What I’ve Learned so far
RC is an extremely vibrant, distraction-free co-working space and that I can get really productive at. People here respect each other and are really nice to one another. However, apart from that, I am struggling to establish a connection here. It is the lack of structure that is distracting for me at times. I had this sense of having to come up with something to learn or work on, pair-program rigorously and rush myself into learning more. It is really hard to concentrate when people around me are talking about doing all sorts of cool stuff like ML, compiler, Rust, etc. and already pair-programming with one another on a daily basis. Instead of getting the feeling that everyone is coming from different places and doing different things in different ways, seeing people organize around a few hot topics like Machine Learning does make me feel like a cast-out than I wanted to.
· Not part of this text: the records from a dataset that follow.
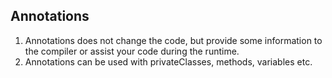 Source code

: ## Annotations ##

1. Annotations does not change the code, but provide some information to the compiler or assist your code during the runtime.
2. Annotations can be used with privateClasses, methods, variables etc.
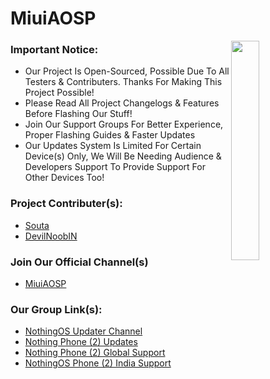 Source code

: # MiuiAOSP

<!-- ############################# -->
<!-- Start Segment 01 Of README.MD -->
<!-- ############################# -->

<!-- Preview NothingOS Updater Project Logo -->
<img align="right" width="30%" src="https://github.com/BlazeWizardOP/NothingOS-Updater/assets/134801431/3d007587-00cb-4d96-973f-de90ba205547">

### Important Notice:
- Our Project Is Open-Sourced, Possible Due To All Testers & Contributers. Thanks For Making This Project Possible!
- Please Read All Project Changelogs & Features Before Flashing Our Stuff!
- Join Our Support Groups For Better Experience, Proper Flashing Guides & Faster Updates
- Our Updates System Is Limited For Certain Device(s) Only, We Will Be Needing Audience & Developers Support To Provide Support For Other Devices Too!

### Project Contributer(s):
- [Souta](https://t.me/SoutaEver)
- [DevilNoobIN](https://t.me/DevilNoobIN)

### Join Our Official Channel(s)
- [MiuiAOSP](https://t.me/MiuiAOSP)
### Our Group Link(s):
- [NothingOS Updater Channel](https://t.me/NothingOSUpdater)
- [Nothing Phone (2) Updates](https://t.me/NothingPhone2updates)
- [Nothing Phone (2) Global Support](https://t.me/NothingPhone2)
- [NothingOS Phone (2) India Support](https://t.me/NothingPhone2_IN)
It is simply overwhelming.
To add to the mix, the fact that I came from a Southeast Asian, non-English-speaking culture also contribute to the Impostor Syndrome I’m experiencing (if it even is!). In a weird way, RC has managed to rattled my confidence despite the fact that I am maintaining an open source project, having a job with an awesome startup in Mountain View, and have given several presentations before.
A fellow batchmate Kenneth Alexander Durrill shared a link to this video which somewhat helped me with overcoming the Imposter Syndrome at RC, which I found very inspiring.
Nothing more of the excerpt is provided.